X-Men: Days of Future Past -- Charles Xavier in a Rocket Wheelchair
The wizards responsible for the print marketing arm of X-Men: Days of Future Past decided that the best way to promote their movie was to Photoshop a constipated Patrick Stewart directly into the foreground wearing a laser tag battle suit and a hovering wheelchair. Apparently the flames from Patrick Stewart's rocket boosters destroy Washington at some point in this film. Either that or Wolverine has a weirdly elaborate full-body tattoo.
Captain America: The Winter Soldier -- Falcon Has Impossibly Small Legs
In one poster for Captain America: The Winter Soldier, we see Anthony Mackie as Falcon proudly displaying his carnival-mirror anatomy for all to see.
"You don't want to see what it's like under the pants. Trust me."
Now, if you are anyone except for the Marvel Studios marketing department, your first question was probably something like "What the hell is wrong with his legs? They are ludicrously tiny compared to his torso." This is because, for some inexplicable reason, Falcon has Hulk chest and Dinklage feet. It's like some Marvel executive sat the design team down and told them to make Falcon appear to have the anatomical dimensions of a cartoon strongman.

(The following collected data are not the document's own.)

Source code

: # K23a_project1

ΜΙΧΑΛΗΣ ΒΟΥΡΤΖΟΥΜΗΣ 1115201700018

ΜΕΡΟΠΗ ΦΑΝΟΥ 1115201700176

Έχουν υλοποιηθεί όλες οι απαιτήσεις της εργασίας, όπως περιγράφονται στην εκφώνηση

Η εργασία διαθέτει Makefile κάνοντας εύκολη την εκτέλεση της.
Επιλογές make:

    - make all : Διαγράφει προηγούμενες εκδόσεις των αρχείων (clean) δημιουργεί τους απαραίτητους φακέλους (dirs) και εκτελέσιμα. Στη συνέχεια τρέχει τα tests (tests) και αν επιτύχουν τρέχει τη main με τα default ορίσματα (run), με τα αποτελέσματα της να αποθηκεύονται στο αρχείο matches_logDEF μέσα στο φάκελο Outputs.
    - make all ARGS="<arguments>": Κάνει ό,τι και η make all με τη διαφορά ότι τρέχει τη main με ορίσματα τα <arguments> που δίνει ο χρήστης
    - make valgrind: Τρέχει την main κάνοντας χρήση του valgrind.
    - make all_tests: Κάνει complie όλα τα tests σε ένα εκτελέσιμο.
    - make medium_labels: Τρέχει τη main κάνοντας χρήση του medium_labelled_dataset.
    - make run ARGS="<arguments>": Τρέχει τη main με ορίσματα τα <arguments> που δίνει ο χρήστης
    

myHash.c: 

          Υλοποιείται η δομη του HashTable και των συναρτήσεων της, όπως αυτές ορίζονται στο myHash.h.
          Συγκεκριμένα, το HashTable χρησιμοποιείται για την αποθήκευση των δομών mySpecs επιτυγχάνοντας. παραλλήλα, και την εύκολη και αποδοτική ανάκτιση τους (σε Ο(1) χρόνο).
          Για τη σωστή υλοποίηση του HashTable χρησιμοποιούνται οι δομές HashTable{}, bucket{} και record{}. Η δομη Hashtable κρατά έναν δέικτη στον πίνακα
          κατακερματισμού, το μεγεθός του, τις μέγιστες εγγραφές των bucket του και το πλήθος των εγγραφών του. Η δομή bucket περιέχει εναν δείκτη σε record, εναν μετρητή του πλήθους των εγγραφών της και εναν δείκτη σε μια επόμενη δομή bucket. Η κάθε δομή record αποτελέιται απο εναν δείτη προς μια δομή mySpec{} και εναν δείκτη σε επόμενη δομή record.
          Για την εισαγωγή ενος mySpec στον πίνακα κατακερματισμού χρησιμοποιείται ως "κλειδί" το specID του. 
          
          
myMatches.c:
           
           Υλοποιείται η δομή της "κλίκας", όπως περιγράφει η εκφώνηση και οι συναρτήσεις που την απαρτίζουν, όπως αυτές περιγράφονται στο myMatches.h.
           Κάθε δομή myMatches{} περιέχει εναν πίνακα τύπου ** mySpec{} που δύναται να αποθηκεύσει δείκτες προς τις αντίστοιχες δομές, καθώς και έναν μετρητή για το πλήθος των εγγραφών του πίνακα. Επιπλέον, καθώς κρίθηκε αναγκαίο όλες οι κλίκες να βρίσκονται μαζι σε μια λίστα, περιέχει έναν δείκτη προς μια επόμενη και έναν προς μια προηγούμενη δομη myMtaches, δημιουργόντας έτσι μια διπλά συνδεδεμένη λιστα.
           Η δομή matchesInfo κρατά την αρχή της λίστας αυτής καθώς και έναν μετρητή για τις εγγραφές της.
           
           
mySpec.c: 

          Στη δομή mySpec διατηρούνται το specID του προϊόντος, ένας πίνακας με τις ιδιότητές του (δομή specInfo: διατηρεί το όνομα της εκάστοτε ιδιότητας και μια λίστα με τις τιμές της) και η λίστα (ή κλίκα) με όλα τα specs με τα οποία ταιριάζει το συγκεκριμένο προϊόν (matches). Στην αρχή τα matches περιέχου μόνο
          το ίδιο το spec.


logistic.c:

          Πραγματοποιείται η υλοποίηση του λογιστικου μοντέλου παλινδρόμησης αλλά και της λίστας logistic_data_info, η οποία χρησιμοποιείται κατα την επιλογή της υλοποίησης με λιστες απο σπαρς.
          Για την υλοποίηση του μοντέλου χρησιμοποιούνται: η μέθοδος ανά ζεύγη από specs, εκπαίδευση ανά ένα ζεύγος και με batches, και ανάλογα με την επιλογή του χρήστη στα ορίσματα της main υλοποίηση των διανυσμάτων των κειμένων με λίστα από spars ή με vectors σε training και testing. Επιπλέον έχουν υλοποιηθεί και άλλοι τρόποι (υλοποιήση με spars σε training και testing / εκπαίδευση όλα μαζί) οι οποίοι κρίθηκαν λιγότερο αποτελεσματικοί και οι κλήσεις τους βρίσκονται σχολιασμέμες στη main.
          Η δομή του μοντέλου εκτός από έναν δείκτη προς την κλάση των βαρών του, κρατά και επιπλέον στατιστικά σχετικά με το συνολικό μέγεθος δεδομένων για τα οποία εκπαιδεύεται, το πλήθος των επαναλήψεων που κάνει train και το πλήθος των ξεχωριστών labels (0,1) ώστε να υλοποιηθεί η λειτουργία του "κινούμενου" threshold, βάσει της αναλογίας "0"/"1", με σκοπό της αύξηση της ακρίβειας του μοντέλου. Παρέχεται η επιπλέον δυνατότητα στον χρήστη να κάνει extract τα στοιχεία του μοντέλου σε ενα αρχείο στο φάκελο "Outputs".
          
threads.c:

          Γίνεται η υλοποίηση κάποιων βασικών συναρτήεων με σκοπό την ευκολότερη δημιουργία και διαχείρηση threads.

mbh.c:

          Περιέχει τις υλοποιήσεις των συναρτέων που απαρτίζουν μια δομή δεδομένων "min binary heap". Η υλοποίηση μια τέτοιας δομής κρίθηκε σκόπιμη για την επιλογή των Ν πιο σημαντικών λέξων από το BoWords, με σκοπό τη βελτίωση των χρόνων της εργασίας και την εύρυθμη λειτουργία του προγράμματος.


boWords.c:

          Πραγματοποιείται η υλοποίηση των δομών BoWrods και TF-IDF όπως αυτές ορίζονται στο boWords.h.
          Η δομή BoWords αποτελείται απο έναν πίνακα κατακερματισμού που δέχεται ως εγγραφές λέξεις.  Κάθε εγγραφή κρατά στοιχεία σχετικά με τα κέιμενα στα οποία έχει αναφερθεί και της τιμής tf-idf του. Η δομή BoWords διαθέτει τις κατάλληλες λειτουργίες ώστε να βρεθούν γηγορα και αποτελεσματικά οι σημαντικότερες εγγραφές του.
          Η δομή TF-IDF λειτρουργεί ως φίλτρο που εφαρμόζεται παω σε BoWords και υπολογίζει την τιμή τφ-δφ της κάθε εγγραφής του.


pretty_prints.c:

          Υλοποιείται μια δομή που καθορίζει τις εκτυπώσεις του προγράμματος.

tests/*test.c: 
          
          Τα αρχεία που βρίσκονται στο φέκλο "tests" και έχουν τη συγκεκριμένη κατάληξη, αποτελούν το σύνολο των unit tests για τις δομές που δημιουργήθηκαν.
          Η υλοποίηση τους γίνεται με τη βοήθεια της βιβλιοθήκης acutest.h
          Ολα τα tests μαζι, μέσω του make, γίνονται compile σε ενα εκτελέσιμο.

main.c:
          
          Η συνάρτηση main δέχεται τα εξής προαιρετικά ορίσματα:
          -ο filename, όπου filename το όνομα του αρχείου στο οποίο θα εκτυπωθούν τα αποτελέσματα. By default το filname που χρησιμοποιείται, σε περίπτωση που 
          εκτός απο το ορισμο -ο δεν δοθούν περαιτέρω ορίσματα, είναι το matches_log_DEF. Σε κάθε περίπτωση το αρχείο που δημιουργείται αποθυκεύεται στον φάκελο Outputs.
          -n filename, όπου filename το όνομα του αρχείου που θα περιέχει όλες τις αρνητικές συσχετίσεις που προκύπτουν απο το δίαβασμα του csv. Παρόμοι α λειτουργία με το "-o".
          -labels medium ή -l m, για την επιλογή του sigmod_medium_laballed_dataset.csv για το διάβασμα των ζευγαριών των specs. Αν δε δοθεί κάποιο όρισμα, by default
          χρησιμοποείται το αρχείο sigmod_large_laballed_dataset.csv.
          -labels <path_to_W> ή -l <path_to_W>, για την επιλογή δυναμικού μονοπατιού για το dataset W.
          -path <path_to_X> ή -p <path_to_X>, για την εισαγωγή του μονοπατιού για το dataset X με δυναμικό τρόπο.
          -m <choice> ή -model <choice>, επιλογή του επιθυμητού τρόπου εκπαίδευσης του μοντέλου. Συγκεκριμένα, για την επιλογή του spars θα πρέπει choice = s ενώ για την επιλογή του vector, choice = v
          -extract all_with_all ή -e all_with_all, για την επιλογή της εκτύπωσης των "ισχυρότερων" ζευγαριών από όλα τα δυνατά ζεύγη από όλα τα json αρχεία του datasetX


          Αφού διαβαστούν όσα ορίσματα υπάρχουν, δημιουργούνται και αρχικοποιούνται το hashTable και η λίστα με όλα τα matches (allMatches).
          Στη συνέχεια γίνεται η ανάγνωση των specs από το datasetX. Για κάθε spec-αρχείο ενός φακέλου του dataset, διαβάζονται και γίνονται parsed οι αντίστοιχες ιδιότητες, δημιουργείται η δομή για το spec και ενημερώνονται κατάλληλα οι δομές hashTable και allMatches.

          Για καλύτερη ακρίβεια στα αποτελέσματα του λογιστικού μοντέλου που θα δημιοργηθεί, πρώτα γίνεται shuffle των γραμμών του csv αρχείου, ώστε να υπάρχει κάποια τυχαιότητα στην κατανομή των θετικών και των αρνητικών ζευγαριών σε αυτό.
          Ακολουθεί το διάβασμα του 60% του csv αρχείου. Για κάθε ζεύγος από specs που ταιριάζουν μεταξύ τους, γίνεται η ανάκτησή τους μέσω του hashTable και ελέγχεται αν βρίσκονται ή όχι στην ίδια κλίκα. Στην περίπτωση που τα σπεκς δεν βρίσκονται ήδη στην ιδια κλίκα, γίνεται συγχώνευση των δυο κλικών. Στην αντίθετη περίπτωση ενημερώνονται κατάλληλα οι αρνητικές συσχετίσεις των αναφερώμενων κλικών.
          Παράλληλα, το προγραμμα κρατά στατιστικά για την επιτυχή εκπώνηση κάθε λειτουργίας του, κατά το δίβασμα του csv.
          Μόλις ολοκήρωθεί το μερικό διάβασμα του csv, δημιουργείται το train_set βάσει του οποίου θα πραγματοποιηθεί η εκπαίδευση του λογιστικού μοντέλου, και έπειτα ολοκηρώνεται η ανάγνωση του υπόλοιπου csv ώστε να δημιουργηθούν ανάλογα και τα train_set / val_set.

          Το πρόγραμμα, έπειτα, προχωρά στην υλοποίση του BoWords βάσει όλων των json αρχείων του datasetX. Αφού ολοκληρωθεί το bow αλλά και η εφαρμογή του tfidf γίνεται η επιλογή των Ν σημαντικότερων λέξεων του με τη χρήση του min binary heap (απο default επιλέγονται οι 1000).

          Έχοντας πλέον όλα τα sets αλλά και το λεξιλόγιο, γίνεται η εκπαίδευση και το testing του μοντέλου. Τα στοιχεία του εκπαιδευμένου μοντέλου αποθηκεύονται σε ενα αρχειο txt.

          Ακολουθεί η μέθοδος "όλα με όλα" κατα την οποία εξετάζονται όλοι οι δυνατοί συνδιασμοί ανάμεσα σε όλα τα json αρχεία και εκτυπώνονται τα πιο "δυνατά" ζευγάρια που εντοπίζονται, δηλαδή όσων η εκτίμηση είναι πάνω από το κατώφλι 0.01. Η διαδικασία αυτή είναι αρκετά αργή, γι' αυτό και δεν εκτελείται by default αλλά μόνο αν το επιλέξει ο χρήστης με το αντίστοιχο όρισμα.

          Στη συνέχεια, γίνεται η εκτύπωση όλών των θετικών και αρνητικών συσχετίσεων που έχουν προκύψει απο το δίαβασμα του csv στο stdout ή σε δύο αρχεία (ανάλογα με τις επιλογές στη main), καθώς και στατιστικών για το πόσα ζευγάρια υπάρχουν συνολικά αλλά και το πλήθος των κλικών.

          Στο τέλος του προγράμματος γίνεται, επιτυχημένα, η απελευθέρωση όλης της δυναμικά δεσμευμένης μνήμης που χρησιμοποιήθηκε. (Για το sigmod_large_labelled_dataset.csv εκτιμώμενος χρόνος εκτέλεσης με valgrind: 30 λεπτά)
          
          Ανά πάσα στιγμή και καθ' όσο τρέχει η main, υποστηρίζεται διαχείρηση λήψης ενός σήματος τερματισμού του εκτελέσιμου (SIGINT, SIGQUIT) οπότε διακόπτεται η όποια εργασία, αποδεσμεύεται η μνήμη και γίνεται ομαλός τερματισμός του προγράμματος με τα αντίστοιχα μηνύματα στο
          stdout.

"I'm still failing to see the problem here." -Rob Liefeld
Spider-Man's entire cinematic marketing strategy has revolved around the fact that he can climb on buildings like a shape-shifting contortionist:
He's caused a 25 percent increase in window washer jobs because of all his dick prints.
However, because there's apparently a finite number of ways a man with the proportionate strength of a spider can pose on the side of a building while still looking cool, the poster for the latest Spider-Man movie, The Amazing Spider-Man 2, has him hanging upside down with his crotch spread into the wind as if he's trying to dry out the inevitable puddle of sweat that has collected in his grundle:
Now look at it right side up:
"Oh God, breakfast tacos were a terrible idea."
What the fuck is he doing? The only excuse for him to be hanging like that is if he is crawling laterally along the building, looking for an open window. That's less "superheroic infiltration mission" and more "I locked myself out of my apartment."
The upcoming Paul Walker parkour-fest Brick Mansions has made the freewalking stunts way easier by simply giving all of the actors anti-gravity sneakers that allow them to fly through the air at any angle they choose:
Wait, are they taking turns?
As we can see in the film's other posters, these two gentlemen aren't skating down the western slope of the Luxor, but are actually sliding down the side of a completely vertical building. So the true perspective would be something like this:
"Don't worry. All these soft shards of glass will cushion our landing."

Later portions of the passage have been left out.